Con l'espressione metacinema s'intende quando il cinema mostra e parla di sé stesso: sono i film che descrivono i meccanismi di funzionamento del linguaggio utilizzato.
Da poco ho finito il romanzo di Stephen King Billy Summers e credo di poterlo ritenere la stessa cosa ma sulla scrittura.

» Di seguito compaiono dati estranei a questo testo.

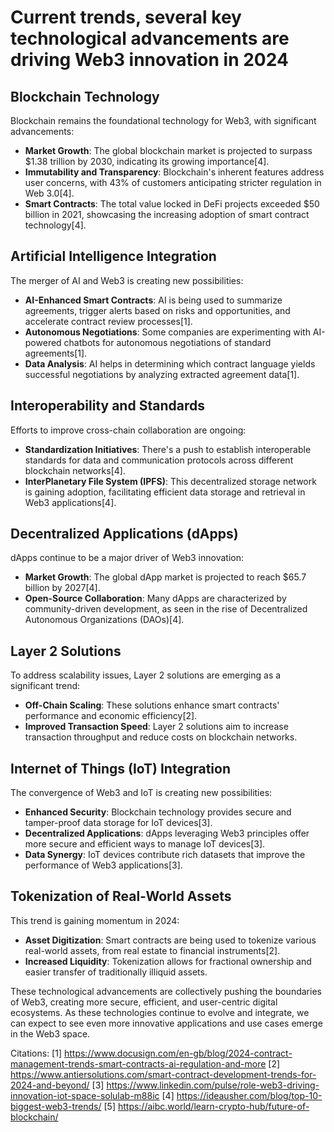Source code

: # Current trends, several key technological advancements are driving Web3 innovation in 2024

## Blockchain Technology

Blockchain remains the foundational technology for Web3, with significant advancements:

- **Market Growth**: The global blockchain market is projected to surpass $1.38 trillion by 2030, indicating its growing importance[4].
- **Immutability and Transparency**: Blockchain's inherent features address user concerns, with 43% of customers anticipating stricter regulation in Web 3.0[4].
- **Smart Contracts**: The total value locked in DeFi projects exceeded $50 billion in 2021, showcasing the increasing adoption of smart contract technology[4].

## Artificial Intelligence Integration

The merger of AI and Web3 is creating new possibilities:

- **AI-Enhanced Smart Contracts**: AI is being used to summarize agreements, trigger alerts based on risks and opportunities, and accelerate contract review processes[1].
- **Autonomous Negotiations**: Some companies are experimenting with AI-powered chatbots for autonomous negotiations of standard agreements[1].
- **Data Analysis**: AI helps in determining which contract language yields successful negotiations by analyzing extracted agreement data[1].

## Interoperability and Standards

Efforts to improve cross-chain collaboration are ongoing:

- **Standardization Initiatives**: There's a push to establish interoperable standards for data and communication protocols across different blockchain networks[4].
- **InterPlanetary File System (IPFS)**: This decentralized storage network is gaining adoption, facilitating efficient data storage and retrieval in Web3 applications[4].

## Decentralized Applications (dApps)

dApps continue to be a major driver of Web3 innovation:

- **Market Growth**: The global dApp market is projected to reach $65.7 billion by 2027[4].
- **Open-Source Collaboration**: Many dApps are characterized by community-driven development, as seen in the rise of Decentralized Autonomous Organizations (DAOs)[4].

## Layer 2 Solutions

To address scalability issues, Layer 2 solutions are emerging as a significant trend:

- **Off-Chain Scaling**: These solutions enhance smart contracts' performance and economic efficiency[2].
- **Improved Transaction Speed**: Layer 2 solutions aim to increase transaction throughput and reduce costs on blockchain networks.

## Internet of Things (IoT) Integration

The convergence of Web3 and IoT is creating new possibilities:

- **Enhanced Security**: Blockchain technology provides secure and tamper-proof data storage for IoT devices[3].
- **Decentralized Applications**: dApps leveraging Web3 principles offer more secure and efficient ways to manage IoT devices[3].
- **Data Synergy**: IoT devices contribute rich datasets that improve the performance of Web3 applications[3].

## Tokenization of Real-World Assets

This trend is gaining momentum in 2024:

- **Asset Digitization**: Smart contracts are being used to tokenize various real-world assets, from real estate to financial instruments[2].
- **Increased Liquidity**: Tokenization allows for fractional ownership and easier transfer of traditionally illiquid assets.

These technological advancements are collectively pushing the boundaries of Web3, creating more secure, efficient, and user-centric digital ecosystems. As these technologies continue to evolve and integrate, we can expect to see even more innovative applications and use cases emerge in the Web3 space.

Citations:
[1] https://www.docusign.com/en-gb/blog/2024-contract-management-trends-smart-contracts-ai-regulation-and-more
[2] https://www.antiersolutions.com/smart-contract-development-trends-for-2024-and-beyond/
[3] https://www.linkedin.com/pulse/role-web3-driving-innovation-iot-space-solulab-m88ic
[4] https://ideausher.com/blog/top-10-biggest-web3-trends/
[5] https://aibc.world/learn-crypto-hub/future-of-blockchain/
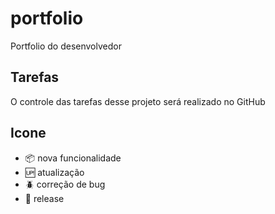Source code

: # portfolio
Portfolio do desenvolvedor

## Tarefas

O controle das tarefas desse projeto será realizado no GitHub

## Icone

- :package: nova funcionalidade
- :up: atualização
- :beetle: correção de bug
- :checkered_flag: release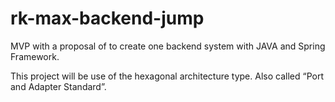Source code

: # rk-max-backend-jump
MVP with a proposal of to create one backend system with JAVA and Spring Framework.

This project will be use of the hexagonal architecture type. Also called “Port and Adapter Standard”.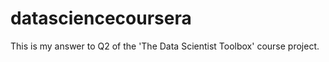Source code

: datasciencecoursera
===================

This is my answer to Q2 of the 'The Data Scientist Toolbox' course project.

La storia racconta di questo Billy, un ex marine che ora lavora come serial killer e che uccide solo persone cattive.
Arrivato ad una certa età decide di andare in pensione con un ultimo lavoro ben pagato, purtroppo ne capiteranno di tutti i colori e il finale sarà imprevedibile.

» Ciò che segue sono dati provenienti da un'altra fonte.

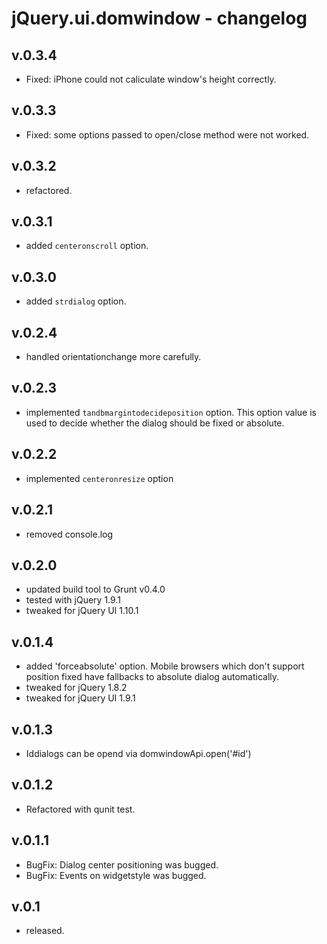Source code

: # jQuery.ui.domwindow - changelog

## v.0.3.4

* Fixed: iPhone could not caliculate window's height correctly.

## v.0.3.3

* Fixed: some options passed to open/close method were not worked.

## v.0.3.2

* refactored.

## v.0.3.1

* added `centeronscroll` option.

## v.0.3.0

* added `strdialog` option.

## v.0.2.4

* handled orientationchange more carefully.

## v.0.2.3

* implemented `tandbmargintodecideposition` option. This option value is used to decide whether the dialog should be fixed or absolute.

## v.0.2.2

* implemented `centeronresize` option

## v.0.2.1

* removed console.log

## v.0.2.0

* updated build tool to Grunt v0.4.0
* tested with jQuery 1.9.1
* tweaked for jQuery UI 1.10.1

## v.0.1.4

* added 'forceabsolute' option. Mobile browsers which don't support position fixed have fallbacks to absolute dialog automatically.
* tweaked for jQuery 1.8.2
* tweaked for jQuery UI 1.9.1

## v.0.1.3

* Iddialogs can be opend via domwindowApi.open('#id')

## v.0.1.2

* Refactored with qunit test.

## v.0.1.1

* BugFix: Dialog center positioning was bugged.
* BugFix: Events on widgetstyle was bugged.

## v.0.1

* released.

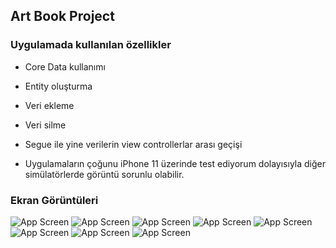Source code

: ## Art Book Project

### Uygulamada kullanılan özellikler

- Core Data kullanımı

- Entity oluşturma

- Veri ekleme

- Veri silme

- Segue ile yine verilerin view controllerlar arası geçişi

- Uygulamaların çoğunu iPhone 11 üzerinde test ediyorum dolayısıyla diğer simülatörlerde görüntü sorunlu olabilir.


### Ekran Görüntüleri

![App Screen](https://github.com/deliaslan/SwiftTutorials/blob/main/ArtBookProject/screenshots/1.png?raw=true)
![App Screen](https://github.com/deliaslan/SwiftTutorials/blob/main/ArtBookProject/screenshots/2.png?raw=true)
![App Screen](https://github.com/deliaslan/SwiftTutorials/blob/main/ArtBookProject/screenshots/3.png?raw=true)
![App Screen](https://github.com/deliaslan/SwiftTutorials/blob/main/ArtBookProject/screenshots/4.png?raw=true)
![App Screen](https://github.com/deliaslan/SwiftTutorials/blob/main/ArtBookProject/screenshots/5.png?raw=true)
![App Screen](https://github.com/deliaslan/SwiftTutorials/blob/main/ArtBookProject/screenshots/6.png?raw=true)
![App Screen](https://github.com/deliaslan/SwiftTutorials/blob/main/ArtBookProject/screenshots/7.png?raw=true)
![App Screen](https://github.com/deliaslan/SwiftTutorials/blob/main/ArtBookProject/screenshots/8.png?raw=true)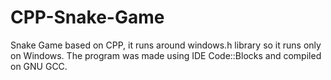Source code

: # CPP-Snake-Game
Snake Game based on CPP, it runs around windows.h library so it runs only on Windows. The program was made using IDE Code::Blocks and compiled on GNU GCC.
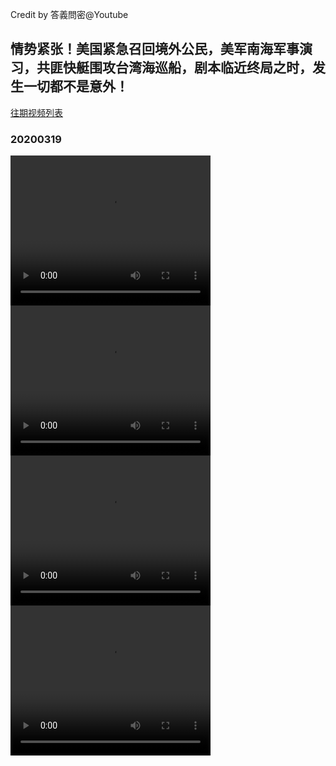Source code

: Credit by 答義問密@Youtube
## 情势紧张！美国紧急召回境外公民，美军南海军事演习，共匪快艇围攻台湾海巡船，剧本临近终局之时，发生一切都不是意外！
[往期视频列表](/答義問密/list.html)
### 20200319
<video width="320" height="240" controls>
  <source src="/答義問密/videos/20200323_4hIAPcMcHY4.f134.part" type="video/mp4">
</video>
<video width="320" height="240" controls>
  <source src="/答義問密/videos/20200322_jUaXoYaliHM.f134.part" type="video/mp4">
</video>
<video width="320" height="240" controls>
  <source src="/答義問密/videos/20200319_Q3MOsCdUExk-split-001.mp4" type="video/mp4">
</video>
<video width="320" height="240" controls>
  <source src="/答義問密/videos/20200319_Q3MOsCdUExk-split-002.mp4" type="video/mp4">
</video>
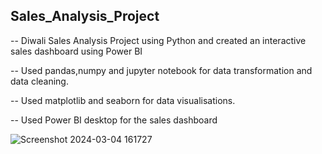 ## Sales_Analysis_Project
-- Diwali Sales Analysis Project using Python and created an interactive sales dashboard using Power BI

-- Used pandas,numpy and jupyter notebook for data transformation and data cleaning.

-- Used matplotlib and seaborn for data visualisations.

-- Used Power BI desktop for the sales dashboard

![Screenshot 2024-03-04 161727](https://github.com/Vai-bhav-17/Sales_Analysis_Project/assets/134094319/d5229ba0-a514-4802-bd64-87875ff54cf4)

La cosa particolare e metaletteraria è il fatto che Billy, durante l’avvenire della storia, si mette a sua volta a scrivere il romanzo sulla sua vita. Raccontando della sua infanzia, di quando era un Marine e altre cose.

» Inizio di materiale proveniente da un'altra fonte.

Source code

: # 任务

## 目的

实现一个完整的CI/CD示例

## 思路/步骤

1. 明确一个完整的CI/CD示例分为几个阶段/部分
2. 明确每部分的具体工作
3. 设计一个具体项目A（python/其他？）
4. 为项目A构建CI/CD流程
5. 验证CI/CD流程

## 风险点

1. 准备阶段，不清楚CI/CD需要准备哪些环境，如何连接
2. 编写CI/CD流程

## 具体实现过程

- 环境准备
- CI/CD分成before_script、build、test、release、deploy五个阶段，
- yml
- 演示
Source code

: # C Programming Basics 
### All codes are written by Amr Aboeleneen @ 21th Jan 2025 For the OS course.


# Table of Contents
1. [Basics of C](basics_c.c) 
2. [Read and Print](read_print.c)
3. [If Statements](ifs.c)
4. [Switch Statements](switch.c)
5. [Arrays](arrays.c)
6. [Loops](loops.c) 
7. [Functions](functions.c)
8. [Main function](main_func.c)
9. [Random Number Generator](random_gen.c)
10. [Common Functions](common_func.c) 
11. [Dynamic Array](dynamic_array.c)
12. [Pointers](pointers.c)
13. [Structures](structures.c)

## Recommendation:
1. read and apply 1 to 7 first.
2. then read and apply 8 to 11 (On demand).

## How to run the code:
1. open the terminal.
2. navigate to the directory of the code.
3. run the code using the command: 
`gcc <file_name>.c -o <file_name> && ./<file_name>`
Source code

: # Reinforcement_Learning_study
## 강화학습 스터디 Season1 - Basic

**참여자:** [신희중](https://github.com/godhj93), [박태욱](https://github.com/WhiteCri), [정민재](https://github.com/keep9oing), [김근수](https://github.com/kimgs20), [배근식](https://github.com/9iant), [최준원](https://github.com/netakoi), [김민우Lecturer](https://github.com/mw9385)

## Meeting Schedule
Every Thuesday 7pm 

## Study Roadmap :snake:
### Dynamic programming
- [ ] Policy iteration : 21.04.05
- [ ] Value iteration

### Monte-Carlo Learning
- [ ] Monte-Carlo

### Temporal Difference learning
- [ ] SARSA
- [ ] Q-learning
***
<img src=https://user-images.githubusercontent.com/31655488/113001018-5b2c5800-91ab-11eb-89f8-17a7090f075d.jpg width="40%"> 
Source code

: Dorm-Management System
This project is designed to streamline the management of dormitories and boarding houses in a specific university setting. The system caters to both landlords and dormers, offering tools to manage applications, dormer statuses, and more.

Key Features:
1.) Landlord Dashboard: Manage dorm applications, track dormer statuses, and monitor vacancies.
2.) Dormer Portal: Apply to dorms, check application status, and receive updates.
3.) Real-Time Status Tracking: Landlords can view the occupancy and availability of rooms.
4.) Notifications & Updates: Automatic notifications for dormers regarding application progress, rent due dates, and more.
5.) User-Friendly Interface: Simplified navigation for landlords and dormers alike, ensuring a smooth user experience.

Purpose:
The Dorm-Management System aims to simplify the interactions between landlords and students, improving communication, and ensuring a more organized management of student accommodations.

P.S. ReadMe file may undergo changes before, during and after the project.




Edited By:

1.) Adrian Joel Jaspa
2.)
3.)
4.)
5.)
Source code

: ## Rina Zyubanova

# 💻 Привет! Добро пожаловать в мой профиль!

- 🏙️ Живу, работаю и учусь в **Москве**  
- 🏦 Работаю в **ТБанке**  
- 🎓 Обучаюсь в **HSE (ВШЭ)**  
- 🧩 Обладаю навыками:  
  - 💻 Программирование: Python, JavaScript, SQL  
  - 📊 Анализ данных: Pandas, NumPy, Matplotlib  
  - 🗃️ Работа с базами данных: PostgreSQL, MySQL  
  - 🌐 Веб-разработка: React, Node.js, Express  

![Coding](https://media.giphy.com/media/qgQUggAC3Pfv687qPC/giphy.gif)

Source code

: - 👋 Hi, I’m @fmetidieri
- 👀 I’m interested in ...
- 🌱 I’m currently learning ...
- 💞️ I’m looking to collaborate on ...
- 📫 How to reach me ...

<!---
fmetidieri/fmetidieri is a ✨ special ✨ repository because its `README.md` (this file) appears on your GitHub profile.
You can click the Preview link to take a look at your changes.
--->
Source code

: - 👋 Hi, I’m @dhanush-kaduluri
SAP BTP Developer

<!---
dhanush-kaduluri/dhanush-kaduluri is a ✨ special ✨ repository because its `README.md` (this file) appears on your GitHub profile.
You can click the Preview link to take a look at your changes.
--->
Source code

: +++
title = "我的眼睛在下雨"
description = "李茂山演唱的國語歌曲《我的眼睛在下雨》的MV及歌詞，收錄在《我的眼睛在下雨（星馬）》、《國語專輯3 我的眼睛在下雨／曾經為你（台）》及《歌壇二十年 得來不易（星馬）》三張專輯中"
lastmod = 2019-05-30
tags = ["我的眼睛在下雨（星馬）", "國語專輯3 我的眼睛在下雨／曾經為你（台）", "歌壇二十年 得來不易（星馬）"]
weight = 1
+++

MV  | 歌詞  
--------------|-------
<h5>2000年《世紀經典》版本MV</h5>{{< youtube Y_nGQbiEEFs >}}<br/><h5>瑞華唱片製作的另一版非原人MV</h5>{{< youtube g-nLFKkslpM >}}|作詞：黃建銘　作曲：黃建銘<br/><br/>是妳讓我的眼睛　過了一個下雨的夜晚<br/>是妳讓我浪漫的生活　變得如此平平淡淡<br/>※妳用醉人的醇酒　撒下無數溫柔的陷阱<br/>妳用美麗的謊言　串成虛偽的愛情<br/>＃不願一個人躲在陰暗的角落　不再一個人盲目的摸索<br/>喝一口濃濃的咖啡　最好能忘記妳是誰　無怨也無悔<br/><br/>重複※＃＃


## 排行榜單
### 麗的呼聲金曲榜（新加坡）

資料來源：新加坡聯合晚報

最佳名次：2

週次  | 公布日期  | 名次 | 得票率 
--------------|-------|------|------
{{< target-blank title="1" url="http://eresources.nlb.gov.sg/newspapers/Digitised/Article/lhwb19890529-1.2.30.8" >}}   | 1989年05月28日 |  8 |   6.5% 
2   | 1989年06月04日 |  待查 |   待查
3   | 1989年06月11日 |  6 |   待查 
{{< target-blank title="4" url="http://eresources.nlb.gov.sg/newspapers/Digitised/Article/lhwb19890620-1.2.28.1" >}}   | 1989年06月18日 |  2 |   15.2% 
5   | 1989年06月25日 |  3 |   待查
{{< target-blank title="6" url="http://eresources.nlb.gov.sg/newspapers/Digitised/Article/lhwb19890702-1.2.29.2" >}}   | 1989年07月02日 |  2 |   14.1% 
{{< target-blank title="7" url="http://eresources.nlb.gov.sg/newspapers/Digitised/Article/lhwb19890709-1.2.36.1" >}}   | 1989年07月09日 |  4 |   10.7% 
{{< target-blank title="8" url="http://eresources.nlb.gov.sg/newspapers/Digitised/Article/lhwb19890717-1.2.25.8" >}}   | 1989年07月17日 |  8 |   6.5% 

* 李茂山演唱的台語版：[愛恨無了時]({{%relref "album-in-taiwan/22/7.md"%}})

Troverà anche l’anima gemella e il finale sarà un crescendo di emozioni tipico di King; Con una dichiarazione d’amore, sì a un altro essere umano, ma soprattutto al mondo della scrittura e della lettura.
Ci sono numerosi riferimenti a libri favolosi, l’alternanza dello stile della scrittura di King a quella di Billy crea un connubio perfetto e ci si mangia le pagine dalla curiosità.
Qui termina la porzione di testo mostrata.